Jasper Maskelyne as a stage magician
Apart from creating decoys for the war. Jasper was a well-known stage magician/illusionist. He even wrote the Book of Magic in 1936 which described his magic tricks like the hand sleighing and his card and rope tricks. Jasper entertained large crowds where he even used to eat razor4 blades from a box one at a time.
Jasper Maskelyne in the Army
When World War II broke out, Jasper Maskelyne, the war magician decided to join the Royal Engineers since he thought that his skills would be very useful in helping the army to camouflage. In 1940 Maskelyne was trained at the Camouflage Development and training Centre where he claimed that a lifetime of hiding things had taught him how to camouflage more than tigers and rabbits will ever know. He claimed that the training was boring. One of the people in the Royal Engineers claimed that he used to entertain them at Farnham even though he was rather unsuccessful at camouflaging concrete pill boxes.

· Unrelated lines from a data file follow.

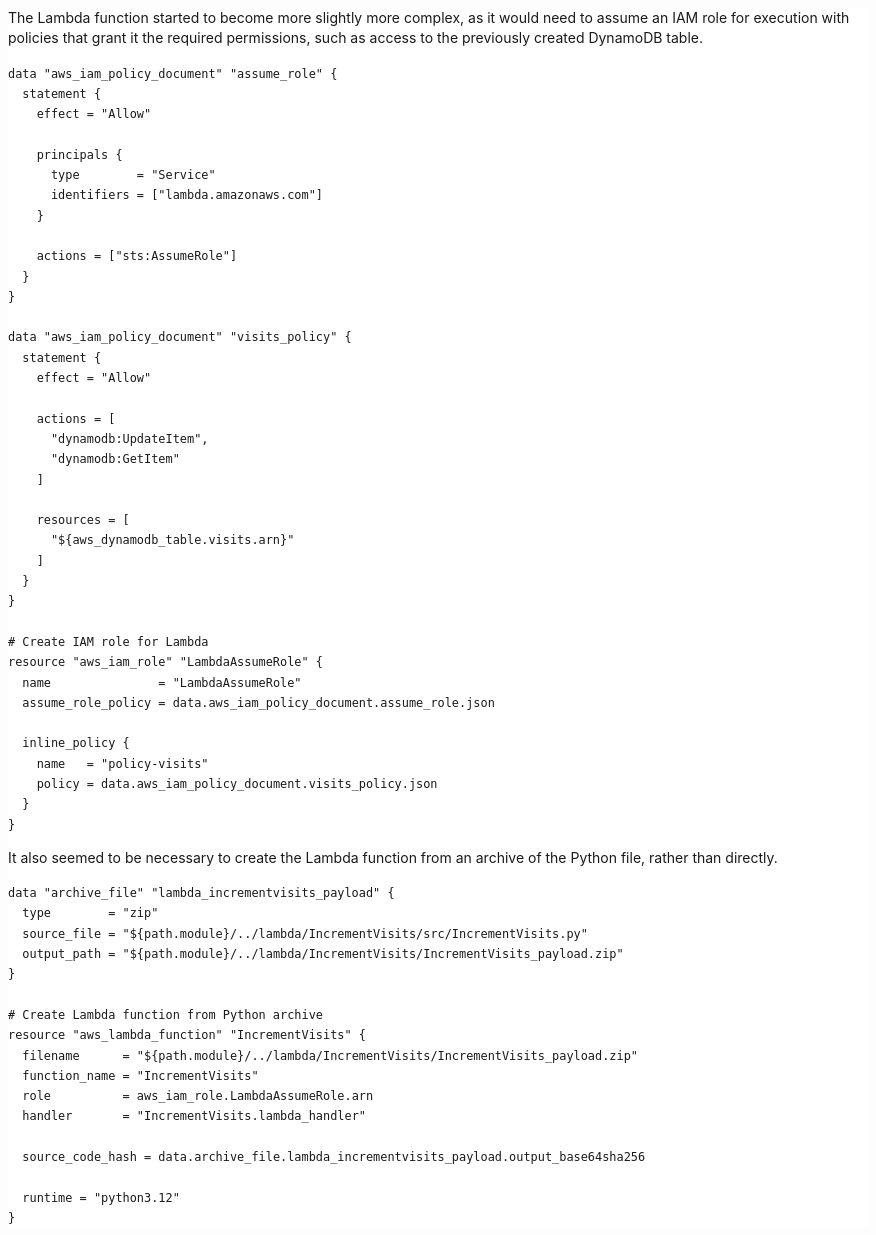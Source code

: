 The Lambda function started to become more slightly more complex, as it would need to assume an IAM role for execution with policies that grant it the required permissions, such as access to the previously created DynamoDB table.
```hcl
data "aws_iam_policy_document" "assume_role" {
  statement {
    effect = "Allow"

    principals {
      type        = "Service"
      identifiers = ["lambda.amazonaws.com"]
    }

    actions = ["sts:AssumeRole"]
  }
}

data "aws_iam_policy_document" "visits_policy" {
  statement {
    effect = "Allow"

    actions = [
      "dynamodb:UpdateItem",
      "dynamodb:GetItem"
    ]

    resources = [
      "${aws_dynamodb_table.visits.arn}"
    ]
  }
}

# Create IAM role for Lambda
resource "aws_iam_role" "LambdaAssumeRole" {
  name               = "LambdaAssumeRole"
  assume_role_policy = data.aws_iam_policy_document.assume_role.json

  inline_policy {
    name   = "policy-visits"
    policy = data.aws_iam_policy_document.visits_policy.json
  }
}
```

It also seemed to be necessary to create the Lambda function from an archive of the Python file, rather than directly.
```hcl
data "archive_file" "lambda_incrementvisits_payload" {
  type        = "zip"
  source_file = "${path.module}/../lambda/IncrementVisits/src/IncrementVisits.py"
  output_path = "${path.module}/../lambda/IncrementVisits/IncrementVisits_payload.zip"
}

# Create Lambda function from Python archive
resource "aws_lambda_function" "IncrementVisits" {
  filename      = "${path.module}/../lambda/IncrementVisits/IncrementVisits_payload.zip"
  function_name = "IncrementVisits"
  role          = aws_iam_role.LambdaAssumeRole.arn
  handler       = "IncrementVisits.lambda_handler"

  source_code_hash = data.archive_file.lambda_incrementvisits_payload.output_base64sha256

  runtime = "python3.12"
}
```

He worked in operation Bertram. His job was to make sure the German Field Marshal thought that the attack was coming from the south while it was coming from the north. This was done successfully. To trick the German Field Marshal he and the Magic gang camouflaged a thousand tankers that were in the north to look like trucks and on the south they put 2,000 fake tanks with convincing pyrotechnics. All these worked perfectly and to add a little more fake camouflage into their tricks, they built a fake radio conversation, fake railway line and even fake sounds of construction. They also constructed a fake water pipeline and made it appear as if it wouldn’t be ready before attacks. All of these succeeded and they won the attack which took the German Field Marshal by surprise.
Jasper Maskelyne after the war
After the world war II the Magic Gang disbanded although Maskelyne received praise from Wiston Churchill, he did not receive the appreciation he desired. He tried to resume his career as a stage magician but he was unsuccessful. He then moved to Kenya where he helped fight the Mau Mau and he also opened his own driving school. He died in Kenya in 1973.
Reception of his works
Well not everyone believed in his stories mostly the military historian and Magician Richard Stokes. Stokes writes and states that many chronological inaccuracies and unsubstantiated events, concluding that Maskelyne’s wartime exploits had been heavily fictionalized. He even cats out the presence of two Maskelynes doubting whether Jasper Maskelyne was descended from Neil Maskelyne the famous astronomer.